The journalists who infiltrated into Homs certainly chose to share the risks of the Syrian rebels. Their pleas to be evacuated while leaving the Himsi behind to die are understandable if a little bit shameful.
It may be that the citizens of Homs have also chosen to die with them. “Viurem lliures o morirem“, the motto of Catalan rebellion that translates as “live free or die,” might translate well into Arabic. But by holding out for a month, the armed insurgents, who have braved the artillery, mortars and machine guns of Assad’s loyal army, have forced that death on them.
The insurgents sheltered in Homs. They must have suspected that young Dr. Assad would treat Homs as his father and uncle treated Hama 30 years ago and pound it flat. But still they stayed in Homs. And just as it did in Hama 30 years ago, the Syrian Army cordon isn’t letting anyone leave. The citizens of Homs are to serve as an object lesson to the people of Syria that sheltering enemies of the regime brought death.
Perhaps the insurgents calculated that the world would not stand by and watch Homs smashed. Perhaps they calculated that just as NATO helped Libyan insurgents they would help Syrian insurgents. Perhaps they thought that Moscow would not give Damascus carte blanche as they have in the past.
Urban terrain is difficult for conventional armies. Perhaps the insurgents calculated that their chances were best if, like the Chechen rebels did to the Russians in 1995, they drew the Syrian Arab Army into a losing urban battle.
They miscalculated. The United Nations did not interfere in a dictator’s iron-fisted actions against a rebellion. Of course the UN didn’t: it never does. Of course the rest of the world stood by: it has been accepting Syrian repression for generations. The foreign ministers who today abominate Russia’s and China’s Security Council vetoes were not putting much pressure on Assad two years ago.

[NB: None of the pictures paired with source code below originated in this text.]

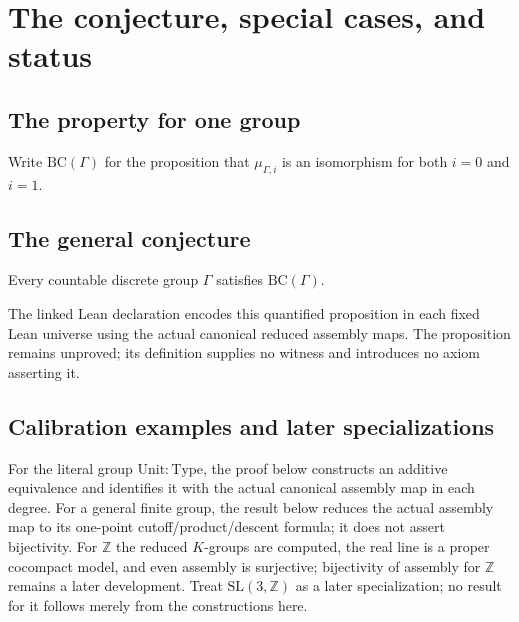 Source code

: \chapter{The conjecture, special cases, and status}
\label{ch:conjecture-and-examples}

\section{The property for one group}
\begin{definition}\label{def:baum-connes-property}
\leanok
Write $\mathrm{BC}(\Gamma)$ for the proposition that $\mu_{\Gamma,i}$
is an isomorphism for both $i=0$ and $i=1$.
\end{definition}

\section{The general conjecture}
\begin{conjecture}\label{conj:baum-connes}
\notready
Every countable discrete group $\Gamma$ satisfies $\mathrm{BC}(\Gamma)$.
\end{conjecture}

The linked Lean declaration encodes this quantified proposition in each
fixed Lean universe using the actual canonical reduced assembly maps.
The proposition remains unproved; its definition supplies no witness and
introduces no axiom asserting it.

\section{Calibration examples and later specializations}
For the literal group $\mathrm{Unit}:\mathrm{Type}$, the proof below
constructs an additive equivalence and identifies it with the actual canonical
assembly map in each degree. For a general finite group, the result below
reduces the actual assembly map to its one-point cutoff/product/descent
formula; it does not assert bijectivity. For $\mathbb Z$ the reduced
$K$-groups are computed, the real line is a proper cocompact model, and even
assembly is surjective; bijectivity of assembly for $\mathbb Z$ remains a
later development. Treat $\mathrm{SL}(3,\mathbb Z)$ as a later specialization;
no result for it follows merely from the constructions here.


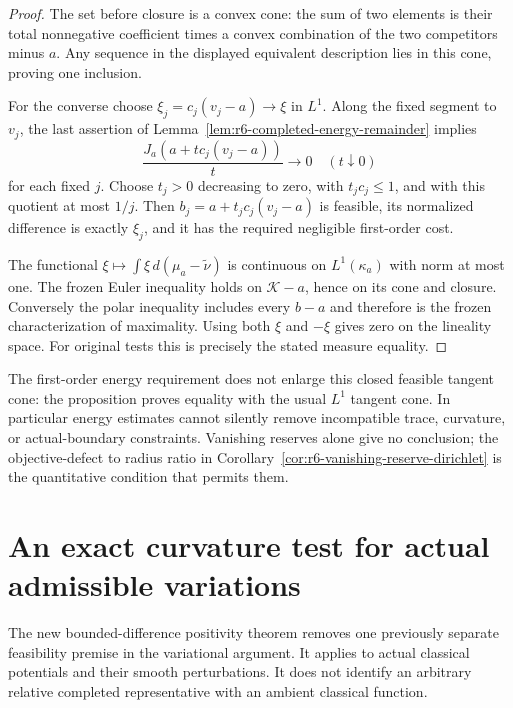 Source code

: \documentclass[11pt,a4paper]{article}
\numberwithin{equation}{section}
\theoremstyle{definition}
\theoremstyle{remark}
\begin{document}
\begin{proof}
The set before closure is a convex cone: the sum of two elements is
their total nonnegative coefficient times a convex combination of the
two competitors minus $a$. Any sequence in the displayed equivalent
description lies in this cone, proving one inclusion.

For the converse choose $\xi_j=c_j(v_j-a)\to\xi$ in $L^1$.
Along the fixed segment to $v_j$, the last assertion of
Lemma~\ref{lem:r6-completed-energy-remainder} implies
\[
 \frac{J_a(a+t c_j(v_j-a))}{t}\longrightarrow0
                       \quad(t\downarrow0)
\]
for each fixed $j$. Choose $t_j>0$ decreasing to zero, with
$t_jc_j\le1$, and with this quotient at most $1/j$.
Then $b_j=a+t_jc_j(v_j-a)$ is feasible, its normalized difference is
exactly $\xi_j$, and it has the required negligible first-order cost.

The functional $\xi\mapsto\int\xi\,d(\mu_a-\widetilde\nu)$ is
continuous on $L^1(\kappa_a)$ with norm at most one. The frozen Euler
inequality holds on $\mathscr K-a$, hence on its cone and closure.
Conversely the polar inequality includes every $b-a$ and therefore is
the frozen characterization of maximality. Using both $\xi$ and
$-\xi$ gives zero on the lineality space. For original tests this is
precisely the stated measure equality.
\end{proof}

The first-order energy requirement does not enlarge this closed
feasible tangent cone: the proposition proves equality with the usual
$L^1$ tangent cone. In particular energy estimates cannot silently
remove incompatible trace, curvature, or actual-boundary constraints.
Vanishing reserves alone give no conclusion; the objective-defect to
radius ratio in Corollary~\ref{cor:r6-vanishing-reserve-dirichlet} is the
quantitative condition that permits them.



\section{An exact curvature test for actual admissible variations}
\label{sec:r6-actual-variation-radius}

The new bounded-difference positivity theorem removes one previously
separate feasibility premise in the variational argument. It applies
to actual classical potentials and their smooth perturbations. It
does not identify an arbitrary relative completed representative with
an ambient classical function.
\end{document}
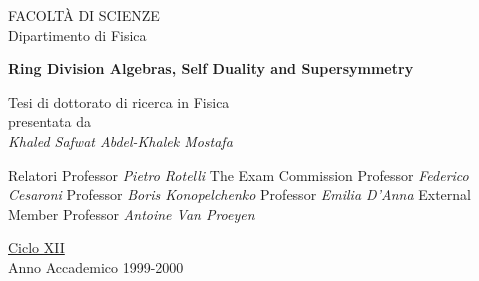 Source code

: \documentclass[a4paper,12pt]{book}
\begin{document}
\thispagestyle{empty}

\vspace*{-1.5truecm}

\hspace*{-0.6cm}%

\vspace{0.8cm}

\begin{center}
FACOLT\`A DI SCIENZE \\[0pt]
Dipartimento di Fisica \\[0pt]
\end{center}

\vspace{2cm}

\begin{center}
{\LARGE \textbf{Ring Division Algebras, Self Duality and Supersymmetry }}
\end{center}

\vspace{1.5cm}

\begin{center}
{\large Tesi di dottorato di ricerca in Fisica} \\[0pt]
presentata da \\[0pt]
{\large \emph{Khaled Safwat Abdel-Khalek Mostafa}}
\end{center}

\vspace{1.5cm} \noindent Relatori \newline
{\large Professor \emph{Pietro Rotelli}} \newline
The Exam Commission \newline
{\large Professor \emph{Federico Cesaroni}} \newline
{\large Professor \emph{Boris Konopelchenko}} \newline
{\large Professor \emph{Emilia D'Anna}} \newline
External Member \newline
{\large Professor \emph{Antoine Van Proeyen}} \newline

\vspace{1cm}

\begin{center}
\underline{Ciclo XII} \\[0pt]
\vspace{0.5cm} Anno Accademico 1999-2000
\end{center}
\end{document}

The way we handled Libya skewed their judgement. The recognition of a ragtag band of rebels as the government of Libya gave precedence to violent insurgency over other means of political change. Putting the mighty air forces and special forces of NATO at their disposal made it possible for an insurgency to do in months what would ordinarily take years. We made a mockery of our UN mandate, destroying Libyan armor and artillery when we had asked for a no-fly zone, and the Syrian insurgents thought we would do the same for them.
But salvation didn’t come from France or Britain, and the insurgents stayed in Homs.
Did they have a choice?
Would leaving the city to face certain death have been possible? Would dying at their own hands to save the people of Homs have been an option?
Has their dogged determination spelled the doom of their noncombatant fellow Syrians?
The media report mounting international pressure on Assad. But apart from moving his Republican Guard closer to Damascus, Assad shows no sign that the pressure is getting to him. And there is no hint of pressure on the insurgents to give up. We call on Assad to implement a cease-fire, but he’s winning — so why should he stop now? We’re asking the wrong people to hold their fire.
Surrendering means certain death for the insurgents, but at what point should they accept the fact that by fighting on they are killing people who have no choice? What are the tenets of an ethical insurgency?
The embattled rebels of Homs have shown that they are ready to die for Syria’s freedom. Perhaps the time has come for them to do so.